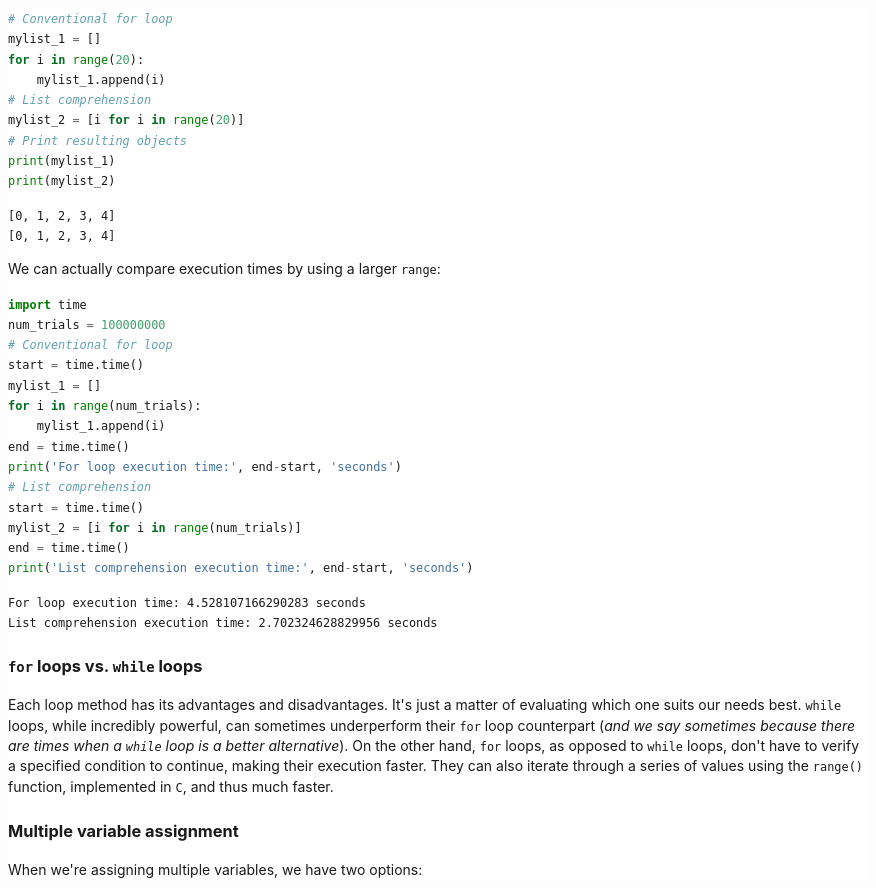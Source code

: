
 ```Python
# Conventional for loop
mylist_1 = []
for i in range(20):
    mylist_1.append(i)
# List comprehension
mylist_2 = [i for i in range(20)]
# Print resulting objects
print(mylist_1)
print(mylist_2)
```

```
[0, 1, 2, 3, 4]
[0, 1, 2, 3, 4]
```

We can actually compare execution times by using a larger `range`:

```Python
import time
num_trials = 100000000
# Conventional for loop
start = time.time()
mylist_1 = []
for i in range(num_trials):
    mylist_1.append(i)
end = time.time()
print('For loop execution time:', end-start, 'seconds')
# List comprehension
start = time.time()
mylist_2 = [i for i in range(num_trials)]
end = time.time()
print('List comprehension execution time:', end-start, 'seconds')
```

```
For loop execution time: 4.528107166290283 seconds
List comprehension execution time: 2.702324628829956 seconds
```

### `for` loops vs. `while` loops

Each loop method has its advantages and disadvantages. It's just a matter of evaluating which one suits our needs best.
`while` loops, while incredibly powerful, can sometimes underperform their `for` loop counterpart (_and we say sometimes because there are times when a `while` loop is a better alternative_).
On the other hand, `for` loops, as opposed to `while` loops, don't have to verify a specified condition to continue, making their execution faster.
They can also iterate through a series of values using the `range()` function, implemented in `C`, and thus much faster.

### Multiple variable assignment

When we're assigning multiple variables, we have two options:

(Task instructions)
Search the entries for the word "faster" and gather every line where it appears.

(Exercise result)
On the other hand, `for` loops, as opposed to `while` loops, don't have to verify a specified condition to continue, making their execution faster.
They can also iterate through a series of values using the `range()` function, implemented in `C`, and thus much faster.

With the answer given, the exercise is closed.